The silence that followed was enormous, disturbed only by the sound of the moths dashing themselves to death on the lantern. Eddie’s knuckles had gone white around his glass; embarrassment, perhaps, or anger. He looked as though he were preparing to make a run for it. ‘Thanks,’ Richie bleated, before he could. ‘You were my best friend too.’

The edge of Eddie’s shoulders relaxed a little. He huffed a laugh. ‘You had a fucking funny way of showing it.’

‘Fucking funny’s right. I was and am fucking hilarious. I don’t need yours and nasty-man-Myra’s approval. I’m a free bitch, baby.’

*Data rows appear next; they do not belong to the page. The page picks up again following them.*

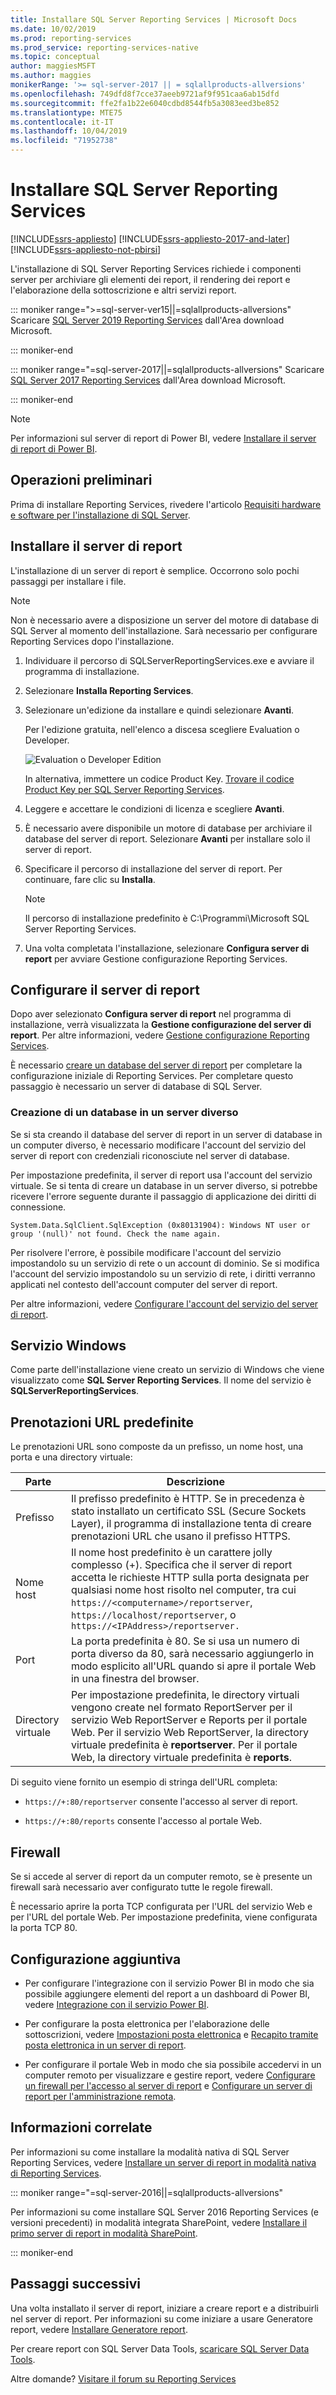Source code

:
 ```yaml
---
title: Installare SQL Server Reporting Services | Microsoft Docs
ms.date: 10/02/2019
ms.prod: reporting-services
ms.prod_service: reporting-services-native
ms.topic: conceptual
author: maggiesMSFT
ms.author: maggies
monikerRange: '>= sql-server-2017 || = sqlallproducts-allversions'
ms.openlocfilehash: 749dfd8f7cce37aeeb9721af9f951caa6ab15dfd
ms.sourcegitcommit: ffe2fa1b22e6040cdbd8544fb5a3083eed3be852
ms.translationtype: MTE75
ms.contentlocale: it-IT
ms.lasthandoff: 10/04/2019
ms.locfileid: "71952738"
---
```

# <a name="install-sql-server-reporting-services"></a>Installare SQL Server Reporting Services

[!INCLUDE[ssrs-appliesto](../../includes/ssrs-appliesto.md)] [!INCLUDE[ssrs-appliesto-2017-and-later](../../includes/ssrs-appliesto-2017-and-later.md)] [!INCLUDE[ssrs-appliesto-not-pbirsi](../../includes/ssrs-appliesto-not-pbirs.md)]

L'installazione di SQL Server Reporting Services richiede i componenti server per archiviare gli elementi dei report, il rendering dei report e l'elaborazione della sottoscrizione e altri servizi report. 

::: moniker range=">=sql-server-ver15||=sqlallproducts-allversions"
Scaricare [SQL Server 2019 Reporting Services](https://www.microsoft.com/download/details.aspx?id=100122) dall'Area download Microsoft.

::: moniker-end

::: moniker range="=sql-server-2017||=sqlallproducts-allversions"
Scaricare [SQL Server 2017 Reporting Services](https://www.microsoft.com/download/details.aspx?id=55252) dall'Area download Microsoft.

::: moniker-end

> [!NOTE]
> Per informazioni sul server di report di Power BI, vedere [Installare il server di report di Power BI](https://powerbi.microsoft.com/documentation/reportserver-install-report-server/).

## <a name="before-you-begin"></a>Operazioni preliminari

Prima di installare Reporting Services, rivedere l'articolo [Requisiti hardware e software per l'installazione di SQL Server](../../sql-server/install/hardware-and-software-requirements-for-installing-sql-server.md).

## <a name="install-your-report-server"></a>Installare il server di report

L'installazione di un server di report è semplice. Occorrono solo pochi passaggi per installare i file.

> [!NOTE]
> Non è necessario avere a disposizione un server del motore di database di SQL Server al momento dell'installazione. Sarà necessario per configurare Reporting Services dopo l'installazione.

1. Individuare il percorso di SQLServerReportingServices.exe e avviare il programma di installazione.

2. Selezionare **Installa Reporting Services**.

3. Selezionare un'edizione da installare e quindi selezionare **Avanti**.

    Per l'edizione gratuita, nell'elenco a discesa scegliere Evaluation o Developer.

    ![Evaluation o Developer Edition](media/install-reporting-services/report-server-install-edition-select.png)

    In alternativa, immettere un codice Product Key. [Trovare il codice Product Key per SQL Server Reporting Services](find-reporting-services-product-key-ssrs.md).

4. Leggere e accettare le condizioni di licenza e scegliere **Avanti**.

5. È necessario avere disponibile un motore di database per archiviare il database del server di report. Selezionare **Avanti** per installare solo il server di report.

6. Specificare il percorso di installazione del server di report. Per continuare, fare clic su **Installa**.

    > [!NOTE]
    > Il percorso di installazione predefinito è C:\Programmi\Microsoft SQL Server Reporting Services.

7. Una volta completata l'installazione, selezionare **Configura server di report** per avviare Gestione configurazione Reporting Services.

## <a name="configuration-your-report-server"></a>Configurare il server di report

Dopo aver selezionato **Configura server di report** nel programma di installazione, verrà visualizzata la **Gestione configurazione del server di report**. Per altre informazioni, vedere [Gestione configurazione Reporting Services](reporting-services-configuration-manager-native-mode.md).

È necessario [creare un database del server di report](ssrs-report-server-create-a-report-server-database.md) per completare la configurazione iniziale di Reporting Services. Per completare questo passaggio è necessario un server di database di SQL Server.

### <a name="creating-a-database-on-a-different-server"></a>Creazione di un database in un server diverso

Se si sta creando il database del server di report in un server di database in un computer diverso, è necessario modificare l'account del servizio del server di report con credenziali riconosciute nel server di database.

Per impostazione predefinita, il server di report usa l'account del servizio virtuale. Se si tenta di creare un database in un server diverso, si potrebbe ricevere l'errore seguente durante il passaggio di applicazione dei diritti di connessione.

`System.Data.SqlClient.SqlException (0x80131904): Windows NT user or group '(null)' not found. Check the name again.`

Per risolvere l'errore, è possibile modificare l'account del servizio impostandolo su un servizio di rete o un account di dominio. Se si modifica l'account del servizio impostandolo su un servizio di rete, i diritti verranno applicati nel contesto dell'account computer del server di report.

Per altre informazioni, vedere [Configurare l'account del servizio del server di report](configure-the-report-server-service-account-ssrs-configuration-manager.md).

## <a name="windows-service"></a>Servizio Windows

Come parte dell'installazione viene creato un servizio di Windows che viene visualizzato come **SQL Server Reporting Services**. Il nome del servizio è **SQLServerReportingServices**.

## <a name="default-url-reservations"></a>Prenotazioni URL predefinite

Le prenotazioni URL sono composte da un prefisso, un nome host, una porta e una directory virtuale:

|Parte|Descrizione|
|----------|-----------------|
|Prefisso|Il prefisso predefinito è HTTP. Se in precedenza è stato installato un certificato SSL (Secure Sockets Layer), il programma di installazione tenta di creare prenotazioni URL che usano il prefisso HTTPS.|
|Nome host|Il nome host predefinito è un carattere jolly complesso (+). Specifica che il server di report accetta le richieste HTTP sulla porta designata per qualsiasi nome host risolto nel computer, tra cui `https://<computername>/reportserver`, `https://localhost/reportserver`, o `https://<IPAddress>/reportserver.`|
|Port|La porta predefinita è 80. Se si usa un numero di porta diverso da 80, sarà necessario aggiungerlo in modo esplicito all'URL quando si apre il portale Web in una finestra del browser.|
|Directory virtuale|Per impostazione predefinita, le directory virtuali vengono create nel formato ReportServer per il servizio Web ReportServer e Reports per il portale Web. Per il servizio Web ReportServer, la directory virtuale predefinita è **reportserver**. Per il portale Web, la directory virtuale predefinita è **reports**.|

Di seguito viene fornito un esempio di stringa dell'URL completa:

- `https://+:80/reportserver` consente l'accesso al server di report.

- `https://+:80/reports` consente l'accesso al portale Web.

## <a name="firewall"></a>Firewall

Se si accede al server di report da un computer remoto, se è presente un firewall sarà necessario aver configurato tutte le regole firewall.

È necessario aprire la porta TCP configurata per l'URL del servizio Web e per l'URL del portale Web. Per impostazione predefinita, viene configurata la porta TCP 80.

## <a name="additional-configuration"></a>Configurazione aggiuntiva

- Per configurare l'integrazione con il servizio Power BI in modo che sia possibile aggiungere elementi del report a un dashboard di Power BI, vedere [Integrazione con il servizio Power BI](power-bi-report-server-integration-configuration-manager.md).

- Per configurare la posta elettronica per l'elaborazione delle sottoscrizioni, vedere [Impostazioni posta elettronica](e-mail-settings-reporting-services-native-mode-configuration-manager.md) e [Recapito tramite posta elettronica in un server di report](../subscriptions/e-mail-delivery-in-reporting-services.md).

- Per configurare il portale Web in modo che sia possibile accedervi in un computer remoto per visualizzare e gestire report, vedere [Configurare un firewall per l'accesso al server di report](../report-server/configure-a-firewall-for-report-server-access.md) e [Configurare un server di report per l'amministrazione remota](../report-server/configure-a-report-server-for-remote-administration.md).

## <a name="related-information"></a>Informazioni correlate

Per informazioni su come installare la modalità nativa di SQL Server Reporting Services, vedere [Installare un server di report in modalità nativa di Reporting Services](install-reporting-services-native-mode-report-server.md). 

::: moniker range="=sql-server-2016||=sqlallproducts-allversions"

Per informazioni su come installare SQL Server 2016 Reporting Services (e versioni precedenti) in modalità integrata SharePoint, vedere [Installare il primo server di report in modalità SharePoint](install-the-first-report-server-in-sharepoint-mode.md).

::: moniker-end

## <a name="next-steps"></a>Passaggi successivi

Una volta installato il server di report, iniziare a creare report e a distribuirli nel server di report. Per informazioni su come iniziare a usare Generatore report, vedere [Installare Generatore report](../../reporting-services/install-windows/install-report-builder.md).

Per creare report con SQL Server Data Tools, [scaricare SQL Server Data Tools](https://go.microsoft.com/fwlink/?LinkID=616714).

Altre domande? [Visitare il forum su Reporting Services](https://go.microsoft.com/fwlink/?LinkId=620231)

Eddie smiled. Then he did something unexpected. First taking his shoes off, he lifted his legs up and crossed his ankles over Richie’s knees. Richie didn’t know what to do; then he did. Awkwardly (because he was forty and not a gymnast) he kicked off his sneakers, and did the same.

‘The hammock.’ Grinned Eddie. ‘It just came back to me.’

‘You were such a little bitch.’

But the memory was there for Richie too, slinking in like a cat. It settled in a sunbeam and glowed, warm and golden. Were things really that golden? It didn’t seem likely, yet the memory pulsed with light. Automatically, muscle memory returning first, he placed a hand on Eddie’s bare ankle.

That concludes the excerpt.